Nós temos que repensar o Carnaval que estamos fazendo em João Pessoa, disse, ontem, o presidente do Folia de Rua Raimundo Nonato (Bola) ao comentar a crise do Muriçocas de Miramar, um dos maiores blocos de arrasto do país, que este ano completa 33 anos e sairá amanhã com novo formato. Além de menos trios elétricos (só dois descerão a avenida Epitácio Pessoa rumo à orla marítima), serão montados dois palcos para apresentações musicais, concentrando as atrações no bairro de Miramar, onde o bloco surgiu e se tornou patrimônio imaterial do Estado da Paraíba. A grande homenageada deste ano é a cantora Elba Ramalho mas as mudanças não deverão afetar seu show, previsto para o palco principal na Epitácio Pessoa, em frente ao posto 99.
Um dos fundadores do Muriçocas e autor do hino do bloco Flávio Eduardo Maroja (Fuba), reuniu a imprensa, ontem, em sua casa no Bessa, para explicar as razões da mudança radical no formato do bloco. Ele admitiu a falta de recursos provocada pela demonização da Lei Rouanet no governo de Jair Bolsonaro e pela dificuldade de reunir os patrocínios necessários às despesas do bloco. Mas já fazia tempo que tencionávamos realizar essas mudanças, resgatando os verdadeiros valores do nosso Carnaval. Tudo o que está acontecendo apenas antecipou o que estava fadado a ocorrer, disse Fuba. Segundo revela o colunista Abelardo Jurema, do Correio da Paraíba, um ex-dirigente da agremiação revelou que as mudanças significaram a única alternativa viável para manter o desfile. E acrescentou: A verdade é que não havia dinheiro para o desfile, os possíveis patrocinadores não confirmaram sua participação e as verbas oficiais foram drasticamente reduzidas. O custo para colocar o bloco na rua é altíssimo, superior a R$ 800 mil, entre pagamento de cachês de artistas, hospedagem, sonorização, trios elétricos, pessoal de apoio e mais uma infinidade de obrigações.

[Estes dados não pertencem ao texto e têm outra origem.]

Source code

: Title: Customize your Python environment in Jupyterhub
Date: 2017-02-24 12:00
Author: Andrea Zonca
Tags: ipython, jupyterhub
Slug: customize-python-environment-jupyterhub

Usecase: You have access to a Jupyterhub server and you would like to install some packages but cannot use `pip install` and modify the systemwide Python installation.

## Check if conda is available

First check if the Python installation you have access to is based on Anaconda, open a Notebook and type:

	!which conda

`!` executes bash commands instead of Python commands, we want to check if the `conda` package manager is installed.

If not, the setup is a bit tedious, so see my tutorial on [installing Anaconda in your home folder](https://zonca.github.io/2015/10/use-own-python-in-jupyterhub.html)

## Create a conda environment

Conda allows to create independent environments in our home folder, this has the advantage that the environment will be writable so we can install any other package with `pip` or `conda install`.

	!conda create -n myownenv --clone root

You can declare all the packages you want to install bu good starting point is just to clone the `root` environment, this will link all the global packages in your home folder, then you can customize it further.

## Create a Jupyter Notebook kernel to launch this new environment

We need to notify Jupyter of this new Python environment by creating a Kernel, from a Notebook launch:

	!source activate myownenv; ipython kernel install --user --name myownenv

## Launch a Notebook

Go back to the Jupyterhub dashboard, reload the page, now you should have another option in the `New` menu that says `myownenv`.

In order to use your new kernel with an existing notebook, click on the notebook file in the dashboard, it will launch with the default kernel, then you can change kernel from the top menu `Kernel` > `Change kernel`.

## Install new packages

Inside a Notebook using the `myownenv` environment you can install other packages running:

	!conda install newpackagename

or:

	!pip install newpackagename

Uma das queixas correntes entre os que comandam o bloco para mudar o percurso este ano diz respeito ao comportamento de muitas empresas privadas que se utilizam do prestígio do Muriçocas para usufruir do desfile, instalando camarotes com suas marcas, vendendo ingressos, usando descaradamente os produtos do bloco e descartando qualquer hipótese de patrocínio. Fuba disse que houve uma perda do que representava o Muriçocas e que a intenção das mudanças é resgatar o folião que brinca o Carnaval tradicional. Além de Elba Ramalho, se apresentam amanhã Fuba, Ramon Schnayder, Beto Movimento, Os Gonzagas e as cantoras Renata Arruda, Val Donato e Maduaia. A Associação Folia de Rua planeja novas mudanças para o Carnaval de 2020. Um outro fator que está contribuindo para a chamada reinvenção do Carnaval pessoense foi o clima de violência registrado por ocasião do desfile do bloco Virgens de Tambaú no domingo. Raimundo Nonato é enfático: Nós temos que repensar realmente o Carnaval que estamos fazendo. O Cafuçu tem sua identidade, Muriçocas quer recuperar a sua, de bloco de bairro tradicional e tudo isso deve ser levado em conta. Já Maurício Burity, diretor-executivo da Funjope, informou que a Fundação Cultural de João Pessoa vai continuar apoiando o Folia de Rua e os blocos independentes como é o caso do Muriçocas de Miramar.
Fuba fez um apelo na condição de diretor e fundador do bloco: Faço um apelo para que as pessoas usem suas fantasias como sempre aconteceu nas Muriçocas, para que a gente realmente possa brincar o Carnaval alegre, saudável e com mais segurança. Acho que estamos dando um salto qualitativo e espero a compreensão dos foliões. Ele definiu, ainda: Eu acho que a gente deixou de ser um bloco cultural e passou a ser um movimento cultural da cidade, influenciando, inclusive, diversos outros blocos. Todos esses que compõem atualmente o Folia de Rua, praticamente todos, saíram do Muriçocas, desfilaram nas Muriçocas e fizeram com que a gente criasse uma das melhores prévias de Carnaval do Brasil.